There is, however, no logical or technological necessity for the partitioning to be limited to only two sets. There could be any number of sets. One view, strongly held in some circles, is that partitioning should be taken to the limit, with as many subsets as there are records. This yields a ranking of each individual record in decreasing order of some computed measure taken to be an indicator of probable relevance ("document ranking"). Of course, in this case each set has a population of just one record and so there is no opportunity for any alphabetic ordering. More generally the scope for alphabetic ordering arises to the extent that the number of records within sets is large enough to need ordering for locating specific records. Later we shall show that alphabetic ordering is not necessarily to be preferred, even when feasible.

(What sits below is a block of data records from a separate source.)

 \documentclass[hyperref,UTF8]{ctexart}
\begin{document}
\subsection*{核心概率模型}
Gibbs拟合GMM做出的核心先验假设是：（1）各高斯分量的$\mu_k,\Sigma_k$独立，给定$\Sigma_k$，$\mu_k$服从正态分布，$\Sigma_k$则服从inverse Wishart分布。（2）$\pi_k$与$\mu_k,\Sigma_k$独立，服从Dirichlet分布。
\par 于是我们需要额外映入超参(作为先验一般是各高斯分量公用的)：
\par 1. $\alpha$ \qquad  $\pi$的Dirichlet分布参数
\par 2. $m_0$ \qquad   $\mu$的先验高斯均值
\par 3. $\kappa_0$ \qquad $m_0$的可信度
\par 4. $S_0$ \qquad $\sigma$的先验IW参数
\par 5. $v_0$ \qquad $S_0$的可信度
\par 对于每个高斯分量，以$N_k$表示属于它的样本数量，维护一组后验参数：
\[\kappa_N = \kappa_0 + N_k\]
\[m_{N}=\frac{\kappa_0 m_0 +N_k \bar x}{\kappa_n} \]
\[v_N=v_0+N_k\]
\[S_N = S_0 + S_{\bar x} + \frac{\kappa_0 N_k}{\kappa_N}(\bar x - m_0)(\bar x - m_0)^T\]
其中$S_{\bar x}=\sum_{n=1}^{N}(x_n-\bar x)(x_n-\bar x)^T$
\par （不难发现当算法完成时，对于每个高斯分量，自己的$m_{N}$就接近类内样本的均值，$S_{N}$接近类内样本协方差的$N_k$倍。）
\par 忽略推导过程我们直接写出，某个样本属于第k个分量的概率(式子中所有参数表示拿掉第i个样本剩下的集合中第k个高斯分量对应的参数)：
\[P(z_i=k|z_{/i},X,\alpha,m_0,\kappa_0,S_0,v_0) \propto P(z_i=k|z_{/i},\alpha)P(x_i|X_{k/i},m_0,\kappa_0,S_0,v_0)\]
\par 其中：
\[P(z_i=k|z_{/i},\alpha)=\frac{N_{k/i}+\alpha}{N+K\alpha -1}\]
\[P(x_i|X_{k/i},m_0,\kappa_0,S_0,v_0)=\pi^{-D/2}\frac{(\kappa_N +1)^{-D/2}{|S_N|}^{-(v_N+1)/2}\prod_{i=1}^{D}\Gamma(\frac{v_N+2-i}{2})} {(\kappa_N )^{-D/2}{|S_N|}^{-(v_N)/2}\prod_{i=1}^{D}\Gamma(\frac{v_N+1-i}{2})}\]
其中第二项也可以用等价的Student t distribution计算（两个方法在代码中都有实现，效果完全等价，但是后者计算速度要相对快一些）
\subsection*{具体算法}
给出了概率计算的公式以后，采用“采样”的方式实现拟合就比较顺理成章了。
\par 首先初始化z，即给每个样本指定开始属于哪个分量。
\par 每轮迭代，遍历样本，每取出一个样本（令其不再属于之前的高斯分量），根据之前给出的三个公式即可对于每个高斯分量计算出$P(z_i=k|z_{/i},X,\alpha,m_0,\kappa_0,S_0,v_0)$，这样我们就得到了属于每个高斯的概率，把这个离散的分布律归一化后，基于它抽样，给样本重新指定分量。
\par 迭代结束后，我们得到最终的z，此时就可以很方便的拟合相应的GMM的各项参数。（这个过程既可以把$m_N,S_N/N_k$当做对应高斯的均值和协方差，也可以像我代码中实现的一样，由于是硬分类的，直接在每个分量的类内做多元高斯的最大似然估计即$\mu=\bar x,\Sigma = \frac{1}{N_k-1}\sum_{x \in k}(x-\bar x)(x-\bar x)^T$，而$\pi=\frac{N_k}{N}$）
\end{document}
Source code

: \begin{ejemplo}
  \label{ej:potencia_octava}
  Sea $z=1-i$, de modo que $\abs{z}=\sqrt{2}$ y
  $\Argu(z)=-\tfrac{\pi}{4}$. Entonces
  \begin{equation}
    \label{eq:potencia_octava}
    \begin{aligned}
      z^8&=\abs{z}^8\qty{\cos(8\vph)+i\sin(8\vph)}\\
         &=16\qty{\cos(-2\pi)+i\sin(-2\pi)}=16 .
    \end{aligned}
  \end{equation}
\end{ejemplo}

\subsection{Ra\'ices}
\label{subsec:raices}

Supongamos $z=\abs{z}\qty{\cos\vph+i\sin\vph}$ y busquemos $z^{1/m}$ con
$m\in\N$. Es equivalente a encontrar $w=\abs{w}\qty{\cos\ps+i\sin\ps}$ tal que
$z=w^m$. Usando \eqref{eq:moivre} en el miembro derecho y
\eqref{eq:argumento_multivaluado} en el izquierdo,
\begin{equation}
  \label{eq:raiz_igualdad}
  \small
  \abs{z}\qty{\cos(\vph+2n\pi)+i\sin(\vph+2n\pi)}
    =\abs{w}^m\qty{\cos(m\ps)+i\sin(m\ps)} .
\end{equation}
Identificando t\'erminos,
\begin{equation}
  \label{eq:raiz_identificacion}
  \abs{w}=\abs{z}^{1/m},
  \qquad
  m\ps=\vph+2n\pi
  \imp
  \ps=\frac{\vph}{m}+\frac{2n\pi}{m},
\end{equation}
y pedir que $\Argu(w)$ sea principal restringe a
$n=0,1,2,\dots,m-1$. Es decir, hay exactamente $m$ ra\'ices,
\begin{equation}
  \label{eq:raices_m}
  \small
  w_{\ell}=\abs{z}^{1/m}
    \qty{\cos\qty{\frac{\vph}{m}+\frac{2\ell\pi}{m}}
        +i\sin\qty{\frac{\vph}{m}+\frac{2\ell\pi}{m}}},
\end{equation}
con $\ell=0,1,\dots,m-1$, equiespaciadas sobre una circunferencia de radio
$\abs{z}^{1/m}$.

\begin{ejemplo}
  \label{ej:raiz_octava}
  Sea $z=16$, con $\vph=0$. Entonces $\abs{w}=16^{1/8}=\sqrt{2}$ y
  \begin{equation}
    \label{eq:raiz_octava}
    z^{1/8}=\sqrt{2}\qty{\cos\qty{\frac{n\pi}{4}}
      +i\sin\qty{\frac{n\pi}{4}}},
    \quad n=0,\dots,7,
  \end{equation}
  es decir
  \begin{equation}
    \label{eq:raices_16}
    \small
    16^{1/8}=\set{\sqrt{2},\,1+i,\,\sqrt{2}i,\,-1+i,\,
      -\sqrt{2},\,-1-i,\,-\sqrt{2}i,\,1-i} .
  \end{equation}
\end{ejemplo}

CARD CATALOGS RECONSIDERED

The technology underlying online catalogs lends itself to the dynamic selection of sets of records in many different ways. The computer could also be programmed to sort any set of retrieved records for display in any definable order. A characteristic of card, book-form, and microform catalogs is the stability of the ordering of the records. A strength of card catalogs compared with book-form and microform catalogs is that individual records can be continuously added and removed--and even rearranged. Nevertheless, although feasible in principle, one would not want to rearrange the order of the cards. To subdivide a dictionary catalog into separate name, title, and subject heading files or to rearrange cards under each subject headings from alphabetic to, say, reverse chronological or call number order would be possible but would be a tedious and expensive undertaking. One could not afford to switch lightly from one order to another, let alone on an ad hoc basis. Instead, holes in the cards and metal retaining rods are used to restrain the cards to the chosen ordering.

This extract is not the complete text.